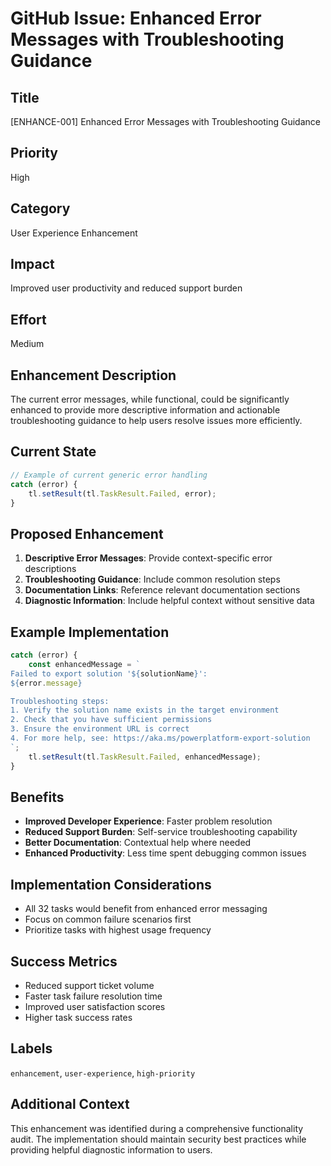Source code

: # GitHub Issue: Enhanced Error Messages with Troubleshooting Guidance

## Title
[ENHANCE-001] Enhanced Error Messages with Troubleshooting Guidance

## Priority
High

## Category
User Experience Enhancement

## Impact
Improved user productivity and reduced support burden

## Effort
Medium

## Enhancement Description
The current error messages, while functional, could be significantly enhanced to provide more descriptive information and actionable troubleshooting guidance to help users resolve issues more efficiently.

## Current State
```typescript
// Example of current generic error handling
catch (error) {
    tl.setResult(tl.TaskResult.Failed, error);
}
```

## Proposed Enhancement
1. **Descriptive Error Messages**: Provide context-specific error descriptions
2. **Troubleshooting Guidance**: Include common resolution steps
3. **Documentation Links**: Reference relevant documentation sections
4. **Diagnostic Information**: Include helpful context without sensitive data

## Example Implementation
```typescript
catch (error) {
    const enhancedMessage = `
Failed to export solution '${solutionName}':
${error.message}

Troubleshooting steps:
1. Verify the solution name exists in the target environment
2. Check that you have sufficient permissions
3. Ensure the environment URL is correct
4. For more help, see: https://aka.ms/powerplatform-export-solution
`;
    tl.setResult(tl.TaskResult.Failed, enhancedMessage);
}
```

## Benefits
- **Improved Developer Experience**: Faster problem resolution
- **Reduced Support Burden**: Self-service troubleshooting capability
- **Better Documentation**: Contextual help where needed
- **Enhanced Productivity**: Less time spent debugging common issues

## Implementation Considerations
- All 32 tasks would benefit from enhanced error messaging
- Focus on common failure scenarios first
- Prioritize tasks with highest usage frequency

## Success Metrics
- Reduced support ticket volume
- Faster task failure resolution time  
- Improved user satisfaction scores
- Higher task success rates

## Labels
`enhancement`, `user-experience`, `high-priority`

## Additional Context
This enhancement was identified during a comprehensive functionality audit. The implementation should maintain security best practices while providing helpful diagnostic information to users.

------

### Task goal
Filter the preceding entries down to the lines with "failure".

### Result
- Focus on common failure scenarios first
- Faster task failure resolution time  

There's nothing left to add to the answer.